(Dataset items)
■ ■ ■
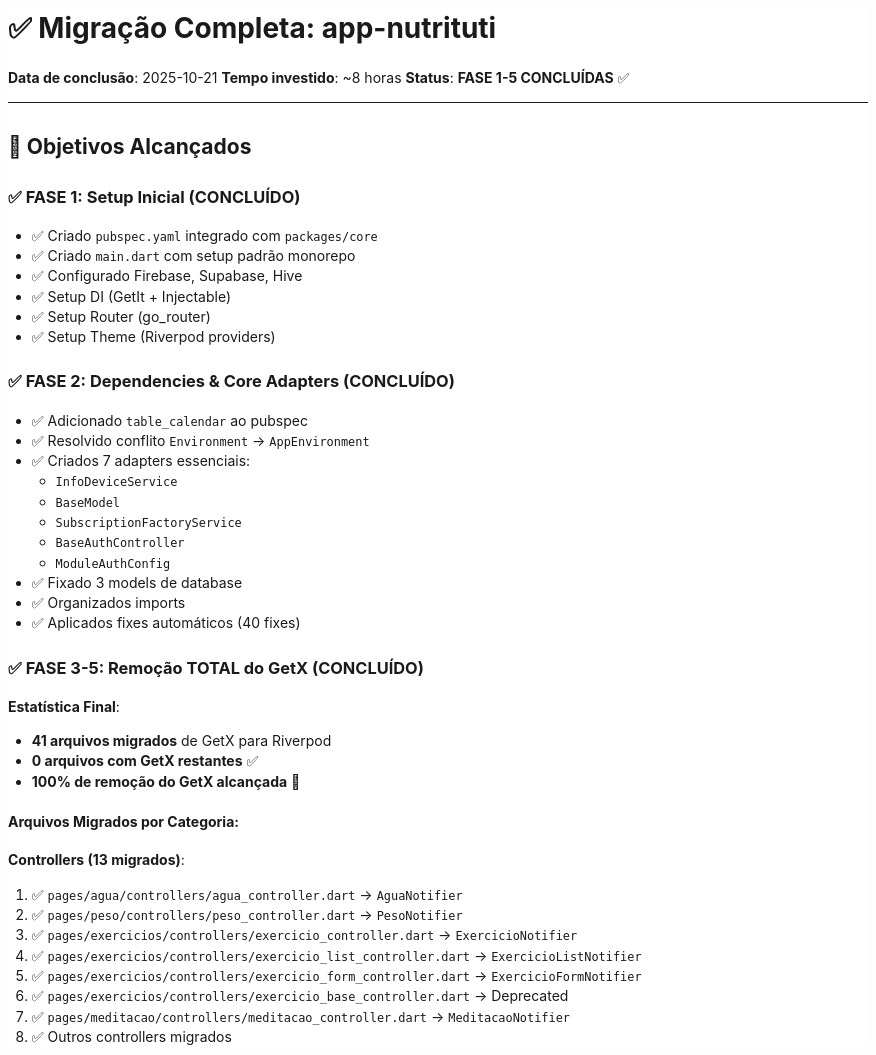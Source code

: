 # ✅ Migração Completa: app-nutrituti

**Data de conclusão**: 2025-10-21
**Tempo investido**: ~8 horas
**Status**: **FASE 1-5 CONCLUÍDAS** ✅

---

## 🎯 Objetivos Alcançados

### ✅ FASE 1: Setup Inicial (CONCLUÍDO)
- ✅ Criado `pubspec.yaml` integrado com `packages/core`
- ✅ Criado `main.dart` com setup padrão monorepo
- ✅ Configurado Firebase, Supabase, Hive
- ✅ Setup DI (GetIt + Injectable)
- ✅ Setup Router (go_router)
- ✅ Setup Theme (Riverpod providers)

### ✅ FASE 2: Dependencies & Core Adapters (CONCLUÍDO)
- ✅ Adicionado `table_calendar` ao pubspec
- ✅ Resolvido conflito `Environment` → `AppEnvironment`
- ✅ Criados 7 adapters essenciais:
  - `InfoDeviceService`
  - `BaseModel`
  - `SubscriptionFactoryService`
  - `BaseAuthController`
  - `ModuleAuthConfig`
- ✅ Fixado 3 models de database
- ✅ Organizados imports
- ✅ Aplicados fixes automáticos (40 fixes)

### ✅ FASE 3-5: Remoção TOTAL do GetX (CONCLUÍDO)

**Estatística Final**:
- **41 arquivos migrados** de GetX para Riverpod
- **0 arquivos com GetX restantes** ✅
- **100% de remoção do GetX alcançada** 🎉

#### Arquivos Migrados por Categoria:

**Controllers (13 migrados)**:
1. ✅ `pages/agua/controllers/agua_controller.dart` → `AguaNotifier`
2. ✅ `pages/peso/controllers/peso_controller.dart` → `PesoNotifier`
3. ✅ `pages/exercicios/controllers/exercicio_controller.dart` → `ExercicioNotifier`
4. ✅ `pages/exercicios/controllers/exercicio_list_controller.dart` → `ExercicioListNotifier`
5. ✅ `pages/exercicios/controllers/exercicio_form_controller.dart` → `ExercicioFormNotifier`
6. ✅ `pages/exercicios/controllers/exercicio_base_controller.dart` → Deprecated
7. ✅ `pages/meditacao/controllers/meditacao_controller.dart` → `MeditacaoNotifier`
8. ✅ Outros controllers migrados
■ ■ ■
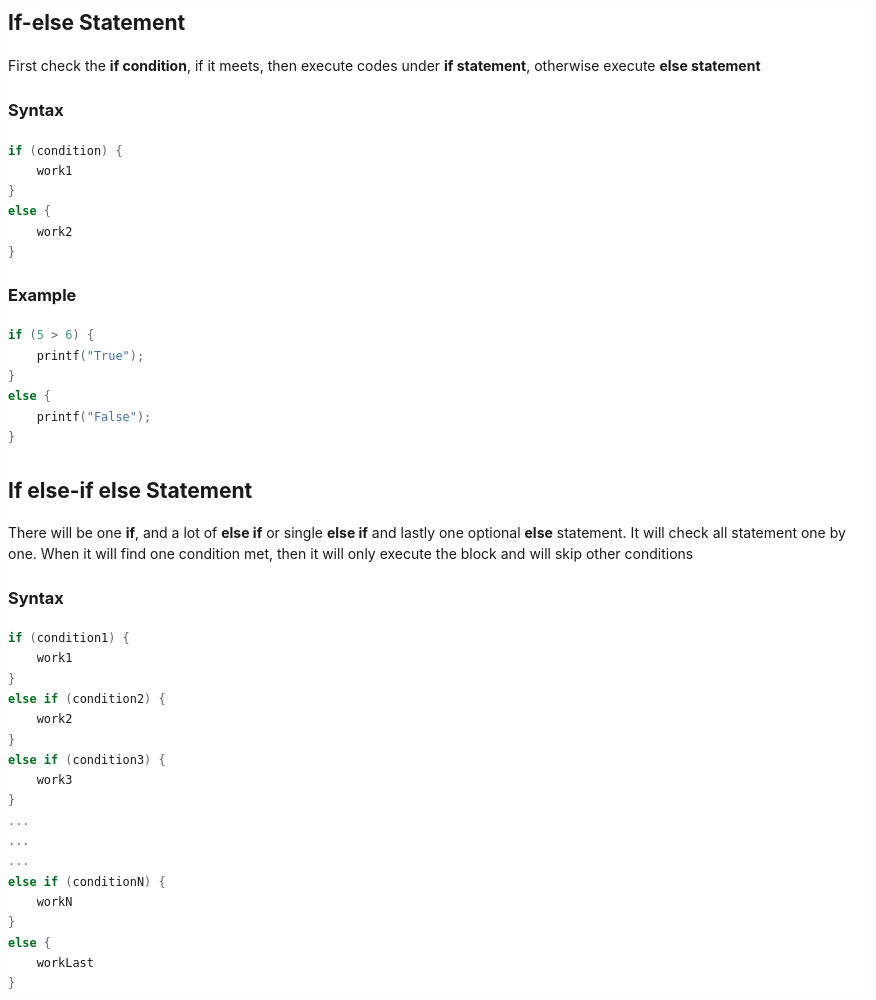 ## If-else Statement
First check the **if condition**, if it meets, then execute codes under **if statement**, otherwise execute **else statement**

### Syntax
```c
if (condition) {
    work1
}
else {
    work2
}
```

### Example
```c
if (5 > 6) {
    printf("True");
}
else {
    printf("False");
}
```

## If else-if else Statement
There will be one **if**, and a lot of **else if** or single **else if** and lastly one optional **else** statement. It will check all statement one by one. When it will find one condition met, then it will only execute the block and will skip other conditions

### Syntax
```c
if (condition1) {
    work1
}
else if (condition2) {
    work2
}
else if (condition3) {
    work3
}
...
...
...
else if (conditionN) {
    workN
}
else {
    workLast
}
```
■ ■ ■
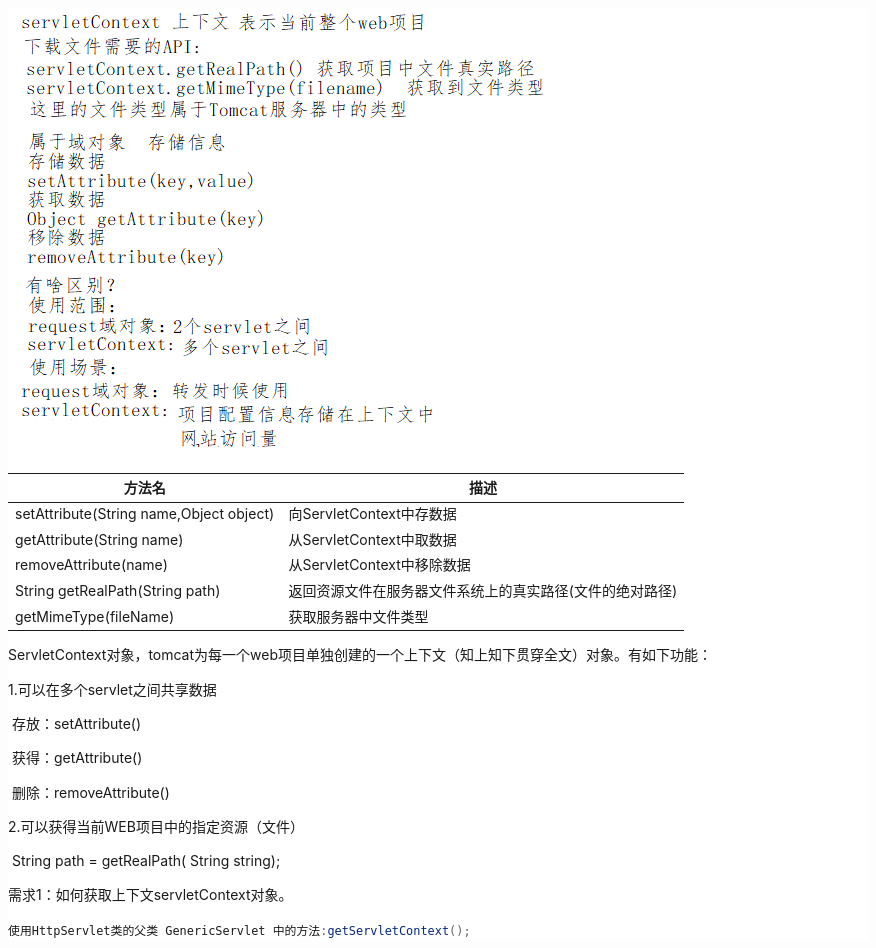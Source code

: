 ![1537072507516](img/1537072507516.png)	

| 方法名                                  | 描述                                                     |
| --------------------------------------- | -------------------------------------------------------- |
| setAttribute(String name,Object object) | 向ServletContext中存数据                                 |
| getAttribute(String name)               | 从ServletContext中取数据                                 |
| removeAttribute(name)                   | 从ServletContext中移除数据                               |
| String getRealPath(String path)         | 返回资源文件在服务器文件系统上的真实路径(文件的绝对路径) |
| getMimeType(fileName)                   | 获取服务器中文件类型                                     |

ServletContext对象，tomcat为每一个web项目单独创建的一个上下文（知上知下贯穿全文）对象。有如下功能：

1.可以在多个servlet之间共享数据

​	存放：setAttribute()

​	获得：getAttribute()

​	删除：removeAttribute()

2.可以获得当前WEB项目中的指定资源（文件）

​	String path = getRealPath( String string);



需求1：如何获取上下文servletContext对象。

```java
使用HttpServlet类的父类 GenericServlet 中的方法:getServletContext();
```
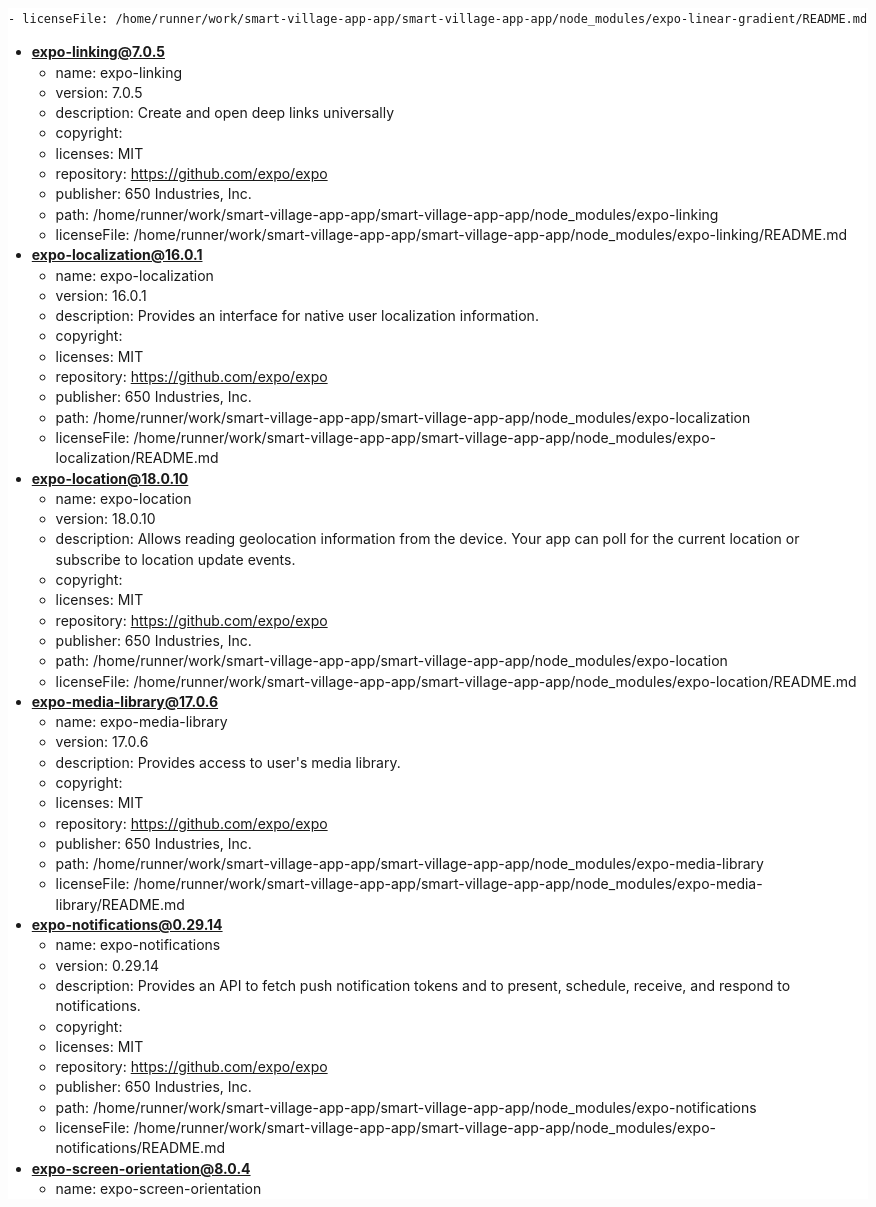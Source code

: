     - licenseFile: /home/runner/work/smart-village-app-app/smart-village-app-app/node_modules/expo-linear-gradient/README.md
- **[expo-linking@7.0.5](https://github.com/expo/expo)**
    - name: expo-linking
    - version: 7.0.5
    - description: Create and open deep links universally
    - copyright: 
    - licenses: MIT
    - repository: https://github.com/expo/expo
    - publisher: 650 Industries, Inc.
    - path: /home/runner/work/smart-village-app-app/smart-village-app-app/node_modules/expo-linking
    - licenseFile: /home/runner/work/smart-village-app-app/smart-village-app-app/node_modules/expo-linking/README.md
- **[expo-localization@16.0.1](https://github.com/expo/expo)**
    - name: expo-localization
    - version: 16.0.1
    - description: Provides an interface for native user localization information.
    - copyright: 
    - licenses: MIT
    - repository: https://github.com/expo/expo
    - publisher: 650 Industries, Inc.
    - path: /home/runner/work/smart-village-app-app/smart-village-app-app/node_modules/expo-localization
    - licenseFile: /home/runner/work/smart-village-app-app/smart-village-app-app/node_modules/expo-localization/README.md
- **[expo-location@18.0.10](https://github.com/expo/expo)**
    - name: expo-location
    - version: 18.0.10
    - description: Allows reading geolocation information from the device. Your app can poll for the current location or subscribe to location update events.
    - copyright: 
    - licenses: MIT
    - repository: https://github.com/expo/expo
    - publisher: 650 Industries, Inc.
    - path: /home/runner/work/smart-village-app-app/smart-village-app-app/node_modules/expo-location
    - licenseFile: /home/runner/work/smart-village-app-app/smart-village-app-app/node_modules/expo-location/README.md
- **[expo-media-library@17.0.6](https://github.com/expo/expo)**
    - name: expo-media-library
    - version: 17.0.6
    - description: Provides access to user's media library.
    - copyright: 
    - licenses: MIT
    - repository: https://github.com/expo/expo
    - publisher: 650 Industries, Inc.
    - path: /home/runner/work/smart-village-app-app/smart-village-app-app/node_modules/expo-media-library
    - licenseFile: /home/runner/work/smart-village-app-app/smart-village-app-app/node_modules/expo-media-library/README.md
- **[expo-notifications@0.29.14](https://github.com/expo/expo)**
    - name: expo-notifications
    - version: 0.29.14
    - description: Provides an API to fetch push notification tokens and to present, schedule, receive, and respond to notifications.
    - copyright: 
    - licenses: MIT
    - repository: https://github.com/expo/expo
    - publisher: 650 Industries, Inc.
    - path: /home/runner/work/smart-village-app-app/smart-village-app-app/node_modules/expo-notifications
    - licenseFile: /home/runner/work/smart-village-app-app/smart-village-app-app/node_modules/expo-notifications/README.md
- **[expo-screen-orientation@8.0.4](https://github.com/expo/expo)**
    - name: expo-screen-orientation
■ ■ ■
PROBLEM: Filter the records for the word "String" and show every line that has it.

TASK RESULT:
| setAttribute(String name,Object object) | 向ServletContext中存数据                                 |
| getAttribute(String name)               | 从ServletContext中取数据                                 |
| String getRealPath(String path)         | 返回资源文件在服务器文件系统上的真实路径(文件的绝对路径) |
​	String path = getRealPath( String string);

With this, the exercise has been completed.